Recipe by Helping Hands
This recipe is fabulous - perfectly roasted whole chicken, with roasted garlic to squeeze right onto the chicken (if you prefer), and crusty french bread, with squeezed garlic. Too-die-for! If you so choose, you can actually skip eating the roasted garlic (unless you are a true garlic-lover, and can't resist :-). Simply cooking the chicken with the garlic in the pan adds incredible flavor to the chicken!. I also sometimes throw in some quartered red potatoes to the pan, which creates amazing roasted garlic potatoes. If I do this, I always sprinkle the potatoes with salt, pepper, and rosemary, too, and sprinkle with olive oil, both at the start of the cooking time, and just before serving (toss well). Makes for a fabulous complete meal!
- 1 whole chicken
- 2.46 ml rosemary
- 2.46 ml thyme
- 2.46 ml sage
- 4 head garlic (in skins)
- salt and pepper
- 59.16-88.74 ml olive oil
- 236.59 ml chicken broth
- crusty French bread
Directions See How It's Made
- Preheat oven to 400.
- Wash and dry chicken, and remove giblets.
- Baste (or rub) whole chicken with olive oil.
- Mix salt and pepper to taste, and all other spices, in small bowl, and then rub over entire chicken (leave a small amount of spice mixture remaining).
- Put leftover spice mixture, and 4 indiviudal garlic cloves, inside cavity of chicken.
- Place chicken in large roasting pan (without rack).
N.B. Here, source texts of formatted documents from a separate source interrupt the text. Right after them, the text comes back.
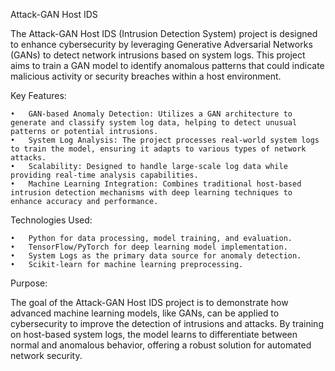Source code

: Attack-GAN Host IDS

The Attack-GAN Host IDS (Intrusion Detection System) project is designed to enhance cybersecurity by leveraging Generative Adversarial Networks (GANs) to detect network intrusions based on system logs. This project aims to train a GAN model to identify anomalous patterns that could indicate malicious activity or security breaches within a host environment.

Key Features:

	•	GAN-based Anomaly Detection: Utilizes a GAN architecture to generate and classify system log data, helping to detect unusual patterns or potential intrusions.
	•	System Log Analysis: The project processes real-world system logs to train the model, ensuring it adapts to various types of network attacks.
	•	Scalability: Designed to handle large-scale log data while providing real-time analysis capabilities.
	•	Machine Learning Integration: Combines traditional host-based intrusion detection mechanisms with deep learning techniques to enhance accuracy and performance.

Technologies Used:

	•	Python for data processing, model training, and evaluation.
	•	TensorFlow/PyTorch for deep learning model implementation.
	•	System Logs as the primary data source for anomaly detection.
	•	Scikit-learn for machine learning preprocessing.

Purpose:

The goal of the Attack-GAN Host IDS project is to demonstrate how advanced machine learning models, like GANs, can be applied to cybersecurity to improve the detection of intrusions and attacks. By training on host-based system logs, the model learns to differentiate between normal and anomalous behavior, offering a robust solution for automated network security.
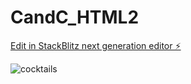 # CandC_HTML2

[Edit in StackBlitz next generation editor ⚡️](https://stackblitz.com/~/github.com/Tracy58468/CandC_HTML2)

![cocktails](https://github.com/Tracy58468/CandC_HTML2/assets/138342754/598155c1-8a6e-4a78-8436-cac2c6cd9ee7)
- Take apart remaining garlic bulbs (leaving skins on) and place garlic cloves all around chicken.
- Pour chicken broth over all.
- Cover with foil and bake for 1 hour, then remove cover, and bake for 35 to 40 mins, until chicken is browned.
- Remove chicken from oven and let cool for a few minutes.
- Carve chicken, while heating up french bread (if you like your bread warmed).
- Serve chicken pieces and french bread, with roasted garlic cloves.
- Squeeze roasted garlic (which will squeeze nicely right out of the skins) onto slices of french bread and/or onto chicken pieces, as you eat it (we love to squeeze garlic right onto our chicken, as well as onto the bread).